CARACAS (Reuters) – A committee of Venezuelan opposition politicians will travel to Washington and Brussels to seek support and consult its allies on their positions about an eventual lifting of sanctions, opposition leader Juan Guaido said on Friday.
Guaido told reporters that the committee traveling to the United States and Europe is the same group that has been meeting with officials from Norway in recent weeks in an attempt to establish a dialogue with President Nicolas Maduro’s government, which stands accused of vote-rigging and rights violations.
Guaido, who has proposed a “national salvation agreement” to help Venezuela emerge from a profound economic collapse and political crisis, last month said he would support a progressive lifting of sanctions on Maduro’s government on the condition that Maduro consent to “free and fair” presidential elections.

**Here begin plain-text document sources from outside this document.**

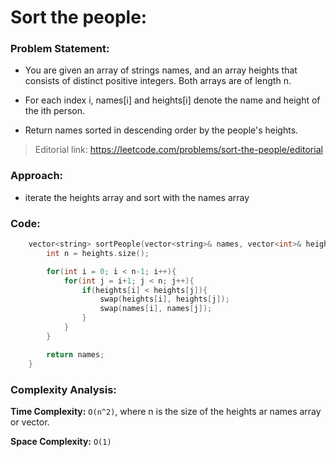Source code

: # Sort the people:

### Problem Statement:

- You are given an array of strings names, and an array heights that consists of distinct positive integers. Both arrays are of length n.

- For each index i, names[i] and heights[i] denote the name and height of the ith person.

- Return names sorted in descending order by the people's heights.

> Editorial link:
> https://leetcode.com/problems/sort-the-people/editorial

### Approach:

- iterate the heights array and sort with the names array

### Code:

```C++
    vector<string> sortPeople(vector<string>& names, vector<int>& heights) {
        int n = heights.size();

        for(int i = 0; i < n-1; i++){
            for(int j = i+1; j < n; j++){
                if(heights[i] < heights[j]){
                    swap(heights[i], heights[j]);
                    swap(names[i], names[j]);
                }
            }
        }

        return names;
    }
```

### Complexity Analysis:

**Time Complexity:** `O(n^2)`, where n is the size of the heights ar names array or vector.

**Space Complexity:** `O(1)`
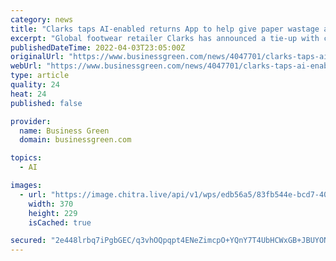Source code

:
 ```yaml
---
category: news
title: "Clarks taps AI-enabled returns App to help give paper wastage and supply chain emissions the boot"
excerpt: "Global footwear retailer Clarks has announced a tie-up with circular economy start-up OtailO that aims to slash the waste produced in the online product returns process. An update from the 200-year-old shoe maker on Friday claims the partnership with the Israeli company would result in Clarks customers being able to return their purchases in a more sustainable way."
publishedDateTime: 2022-04-03T23:05:00Z
originalUrl: "https://www.businessgreen.com/news/4047701/clarks-taps-ai-enabled-returns-app-boot-paper-wastage-supply-chain-emissions"
webUrl: "https://www.businessgreen.com/news/4047701/clarks-taps-ai-enabled-returns-app-boot-paper-wastage-supply-chain-emissions"
type: article
quality: 24
heat: 24
published: false

provider:
  name: Business Green
  domain: businessgreen.com

topics:
  - AI

images:
  - url: "https://image.chitra.live/api/v1/wps/edb56a5/83fb544e-bcd7-401b-aaf3-3f80adc4fc80/7/Clarks-Store-UK-2-370x229.jpg"
    width: 370
    height: 229
    isCached: true

secured: "2e448lrbq7iPgbGEC/q3vhOQpqpt4ENeZimcpO+YQnY7T4UbHCWxGB+JBUYON9OoC9r74V+9PPZ5LRJ+qlcIqaGlqbCQOmPqXWdyHsOXfJzaiBNFfCIMTRucbVAkfsQiCRtirp8QV7djfIRPaOOsZTmL45DpcGPR6bdza5/P/YBA/um9II2Tt6rzzYLT5TZeWxj5aslkobVEBG/kuJ4I6PMn1VhEXZoAU1gse4XPXik4n7ms3Dosq4BJfIyGDP87ZskqJrCSyb6Ml1UrDze+6gmBv2hgDH0rHl8ecAvGrSyBcWUvR9C48RwzGWRF/p20lyxORV+WtSp5L8KGMFvOkxKd1gX+UYykXmy22PKaT8Y=;aNCCaHOhnpE3UWelvpmBrA=="
---
```


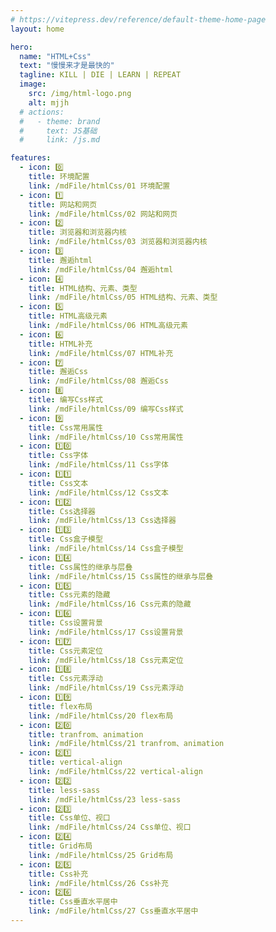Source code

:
 ```yaml
---
# https://vitepress.dev/reference/default-theme-home-page
layout: home

hero:
  name: "HTML+Css"
  text: "慢慢来才是最快的"
  tagline: KILL | DIE | LEARN | REPEAT
  image:
    src: /img/html-logo.png
    alt: mjjh
  # actions:
  #   - theme: brand
  #     text: JS基础
  #     link: /js.md

features:
  - icon: 0️⃣
    title: 环境配置
    link: /mdFile/htmlCss/01 环境配置
  - icon: 1️⃣
    title: 网站和网页
    link: /mdFile/htmlCss/02 网站和网页
  - icon: 2️⃣
    title: 浏览器和浏览器内核
    link: /mdFile/htmlCss/03 浏览器和浏览器内核
  - icon: 3️⃣
    title: 邂逅html
    link: /mdFile/htmlCss/04 邂逅html
  - icon: 4️⃣
    title: HTML结构、元素、类型
    link: /mdFile/htmlCss/05 HTML结构、元素、类型
  - icon: 5️⃣
    title: HTML高级元素
    link: /mdFile/htmlCss/06 HTML高级元素
  - icon: 6️⃣
    title: HTML补充
    link: /mdFile/htmlCss/07 HTML补充
  - icon: 7️⃣
    title: 邂逅Css
    link: /mdFile/htmlCss/08 邂逅Css
  - icon: 8️⃣
    title: 编写Css样式
    link: /mdFile/htmlCss/09 编写Css样式
  - icon: 9️⃣
    title: Css常用属性
    link: /mdFile/htmlCss/10 Css常用属性
  - icon: 1️⃣0️⃣
    title: Css字体
    link: /mdFile/htmlCss/11 Css字体
  - icon: 1️⃣1️⃣
    title: Css文本
    link: /mdFile/htmlCss/12 Css文本
  - icon: 1️⃣2️⃣
    title: Css选择器
    link: /mdFile/htmlCss/13 Css选择器
  - icon: 1️⃣3️⃣
    title: Css盒子模型
    link: /mdFile/htmlCss/14 Css盒子模型
  - icon: 1️⃣4️⃣
    title: Css属性的继承与层叠
    link: /mdFile/htmlCss/15 Css属性的继承与层叠
  - icon: 1️⃣5️⃣
    title: Css元素的隐藏
    link: /mdFile/htmlCss/16 Css元素的隐藏
  - icon: 1️⃣6️⃣
    title: Css设置背景
    link: /mdFile/htmlCss/17 Css设置背景
  - icon: 1️⃣7️⃣
    title: Css元素定位
    link: /mdFile/htmlCss/18 Css元素定位
  - icon: 1️⃣8️⃣
    title: Css元素浮动
    link: /mdFile/htmlCss/19 Css元素浮动
  - icon: 1️⃣9️⃣
    title: flex布局
    link: /mdFile/htmlCss/20 flex布局
  - icon: 2️⃣0️⃣
    title: tranfrom、animation
    link: /mdFile/htmlCss/21 tranfrom、animation
  - icon: 2️⃣1️⃣
    title: vertical-align
    link: /mdFile/htmlCss/22 vertical-align
  - icon: 2️⃣2️⃣
    title: less-sass
    link: /mdFile/htmlCss/23 less-sass
  - icon: 2️⃣3️⃣
    title: Css单位、视口
    link: /mdFile/htmlCss/24 Css单位、视口
  - icon: 2️⃣4️⃣
    title: Grid布局
    link: /mdFile/htmlCss/25 Grid布局
  - icon: 2️⃣5️⃣
    title: Css补充
    link: /mdFile/htmlCss/26 Css补充
  - icon: 2️⃣6️⃣
    title: Css垂直水平居中
    link: /mdFile/htmlCss/27 Css垂直水平居中
---
```

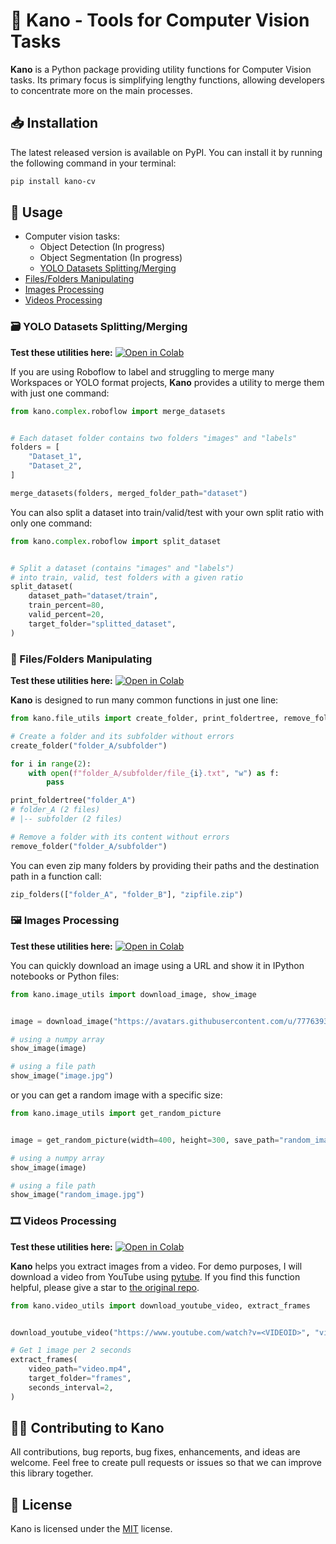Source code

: # 🦌 Kano - Tools for Computer Vision Tasks

**Kano** is a Python package providing utility functions for Computer Vision tasks. Its primary focus is simplifying lengthy functions, allowing developers to concentrate more on the main processes.

## 📥 Installation 

The latest released version is available on PyPI. You can install it by running the following command in your terminal:

```bash
pip install kano-cv
```

## 🚀 Usage

- Computer vision tasks:
    - Object Detection (In progress)
    - Object Segmentation (In progress)
    - [YOLO Datasets Splitting/Merging](#yolo-datasets-splittingmerging)
- [Files/Folders Manipulating](#filesfolders-manipulating)
- [Images Processing](#images-processing)
- [Videos Processing](#videos-processing)

### 🗃️ YOLO Datasets Splitting/Merging 

**Test these utilities here:** [![Open in Colab](https://colab.research.google.com/assets/colab-badge.svg)](https://colab.research.google.com/drive/1f8H-QzypOlpzA6sUR0WF3IGxtY6xmF1U?usp=sharing)  

If you are using Roboflow to label and struggling to merge many Workspaces or YOLO format projects, **Kano** provides a utility to merge them with just one command:

```python
from kano.complex.roboflow import merge_datasets


# Each dataset folder contains two folders "images" and "labels"
folders = [
    "Dataset_1",
    "Dataset_2",
]

merge_datasets(folders, merged_folder_path="dataset")
```

You can also split a dataset into train/valid/test with your own split ratio with only one command:

```python
from kano.complex.roboflow import split_dataset


# Split a dataset (contains "images" and "labels")
# into train, valid, test folders with a given ratio
split_dataset(
    dataset_path="dataset/train",
    train_percent=80,
    valid_percent=20,
    target_folder="splitted_dataset",
)
```

### 📁 Files/Folders Manipulating

**Test these utilities here:** [![Open in Colab](https://colab.research.google.com/assets/colab-badge.svg)](https://colab.research.google.com/drive/1878V0IPa36bsTwPTk5NQSszF7UAyJ9Wq?usp=sharing)  

**Kano** is designed to run many common functions in just one line:

```python
from kano.file_utils import create_folder, print_foldertree, remove_folder

# Create a folder and its subfolder without errors
create_folder("folder_A/subfolder")

for i in range(2):
    with open(f"folder_A/subfolder/file_{i}.txt", "w") as f:
        pass

print_foldertree("folder_A")
# folder_A (2 files)
# |-- subfolder (2 files)

# Remove a folder with its content without errors
remove_folder("folder_A/subfolder")
```

You can even zip many folders by providing their paths and the destination path in a function call:

```python
zip_folders(["folder_A", "folder_B"], "zipfile.zip")
```

### 🖼️ Images Processing

**Test these utilities here:** [![Open in Colab](https://colab.research.google.com/assets/colab-badge.svg)](https://colab.research.google.com/drive/181jZX3PNylk0Ry133e9ZH5k2vlPV9zxW?usp=sharing)  

You can quickly download an image using a URL and show it in IPython notebooks or Python files:

```python
from kano.image_utils import download_image, show_image


image = download_image("https://avatars.githubusercontent.com/u/77763935?v=4", "image.jpg")

# using a numpy array
show_image(image)

# using a file path
show_image("image.jpg")
```

or you can get a random image with a specific size:

```python
from kano.image_utils import get_random_picture


image = get_random_picture(width=400, height=300, save_path="random_image.jpg")

# using a numpy array
show_image(image)

# using a file path
show_image("random_image.jpg")
```

### 🎞️ Videos Processing

**Test these utilities here:** [![Open in Colab](https://colab.research.google.com/assets/colab-badge.svg)](https://colab.research.google.com/drive/1pqHmUHHTnmIfACupcLr_em3PdXNnGOkp?usp=sharing) 

**Kano** helps you extract images from a video. For demo purposes, I will download a video from YouTube using [pytube](https://github.com/pytube/pytube). If you find this function helpful, please give a star to [the original repo](https://github.com/pytube/pytube).

```python
from kano.video_utils import download_youtube_video, extract_frames


download_youtube_video("https://www.youtube.com/watch?v=<VIDEOID>", "video.mp4")

# Get 1 image per 2 seconds
extract_frames(
    video_path="video.mp4", 
    target_folder="frames", 
    seconds_interval=2,
)
```

## 🙋‍♂️ Contributing to Kano

All contributions, bug reports, bug fixes, enhancements, and ideas are welcome. Feel free to create pull requests or issues so that we can improve this library together.

## 🔑 License
Kano is licensed under the [MIT](LICENSE) license.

“We will discuss with our allies a framework under which they feel comfortable, for example, with that progressive lifting of sanctions based on (the government’s) compliance with an agreement,” Guaido said.

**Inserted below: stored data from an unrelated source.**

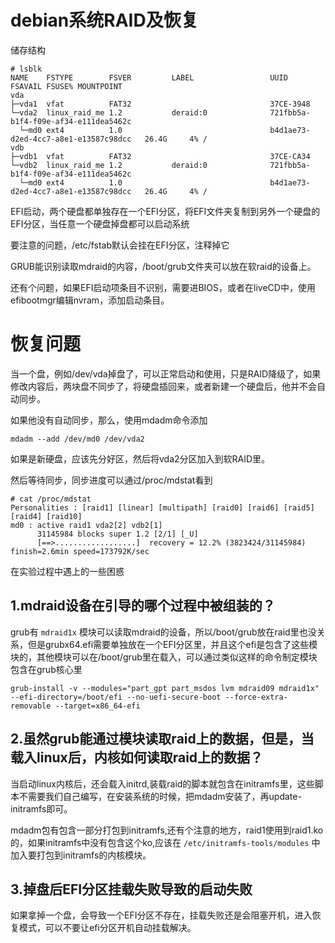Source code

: # debian系统RAID及恢复

储存结构

```
# lsblk
NAME    FSTYPE        FSVER         LABEL                 UUID                                 FSAVAIL FSUSE% MOUNTPOINT
vda
├─vda1  vfat          FAT32                               37CE-3948
└─vda2  linux_raid_me 1.2           deraid:0              721fbb5a-b1f4-f09e-af34-e111dea5462c
  └─md0 ext4          1.0                                 b4d1ae73-d2ed-4cc7-a8e1-e13587c98dcc   26.4G     4% /
vdb
├─vdb1  vfat          FAT32                               37CE-CA34
└─vdb2  linux_raid_me 1.2           deraid:0              721fbb5a-b1f4-f09e-af34-e111dea5462c
  └─md0 ext4          1.0                                 b4d1ae73-d2ed-4cc7-a8e1-e13587c98dcc   26.4G     4% /
```

EFI启动，两个硬盘都单独存在一个EFI分区，将EFI文件夹复制到另外一个硬盘的EFI分区，当任意一个硬盘掉盘都可以启动系统

要注意的问题，/etc/fstab默认会挂在EFI分区，注释掉它

GRUB能识别读取mdraid的内容，/boot/grub文件夹可以放在软raid的设备上。

还有个问题，如果EFI启动项条目不识别，需要进BIOS，或者在liveCD中，使用efibootmgr编辑nvram，添加启动条目。


# 恢复问题

当一个盘，例如/dev/vda掉盘了，可以正常启动和使用，只是RAID降级了，如果修改内容后，两块盘不同步了，将硬盘插回来，或者新建一个硬盘后，他并不会自动同步。

如果他没有自动同步，那么，使用mdadm命令添加

```
mdadm --add /dev/md0 /dev/vda2
```

如果是新硬盘，应该先分好区，然后将vda2分区加入到软RAID里。


然后等待同步，同步进度可以通过/proc/mdstat看到


```
# cat /proc/mdstat
Personalities : [raid1] [linear] [multipath] [raid0] [raid6] [raid5] [raid4] [raid10]
md0 : active raid1 vda2[2] vdb2[1]
      31145984 blocks super 1.2 [2/1] [_U]
      [==>..................]  recovery = 12.2% (3823424/31145984) finish=2.6min speed=173792K/sec
```


在实验过程中遇上的一些困惑


## 1.mdraid设备在引导的哪个过程中被组装的？

grub有 `mdraid1x` 模块可以读取mdraid的设备，所以/boot/grub放在raid里也没关系，但是grubx64.efi需要单独放在一个EFI分区里，并且这个efi是包含了这些模块的，其他模块可以在/boot/grub里在载入，可以通过类似这样的命令制定模块包含在grub核心里

```
grub-install -v --modules="part_gpt part_msdos lvm mdraid09 mdraid1x" --efi-directory=/boot/efi --no-uefi-secure-boot --force-extra-removable --target=x86_64-efi
```

## 2.虽然grub能通过模块读取raid上的数据，但是，当载入linux后，内核如何读取raid上的数据？

当启动linux内核后，还会载入initrd,装载raid的脚本就包含在initramfs里，这些脚本不需要我们自己编写，在安装系统的时候，把mdadm安装了，再update-initramfs即可。

mdadm包有包含一部分打包到initramfs,还有个注意的地方，raid1使用到raid1.ko的，如果initramfs中没有包含这个ko,应该在 `/etc/initramfs-tools/modules` 中加入要打包到initramfs的内核模块。

## 3.掉盘后EFI分区挂载失败导致的启动失败

如果拿掉一个盘，会导致一个EFI分区不存在，挂载失败还是会阻塞开机，进入恢复模式，可以不要让efi分区开机自动挂载解决。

Venezuela’s information ministry did not immediately respond to a request for comment. Maduro, who calls Guaido a U.S. puppet and blames U.S. sanctions on the country’s oil industry for the once-prosperous OPEC nation’s economic woes, has said he is willing to sit down to dialogue with the opposition.
Oslo previously mediated a dialogue table between Venezuela’s government and the opposition in 2019, after the United States and dozens of other countries recognized Guaido – the speaker of the opposition-held National Assembly – as Venezuela’s rightful leader in a challenge to Maduro.
But Maduro has held onto power, backed by the South American country’s military.
Guaido said on Friday that Gerardo Blyde, who was an opposition negotiator in the 2019 dialogue, would lead the delegation to Europe and the United States. The delegation will be in Washington from June 21-25.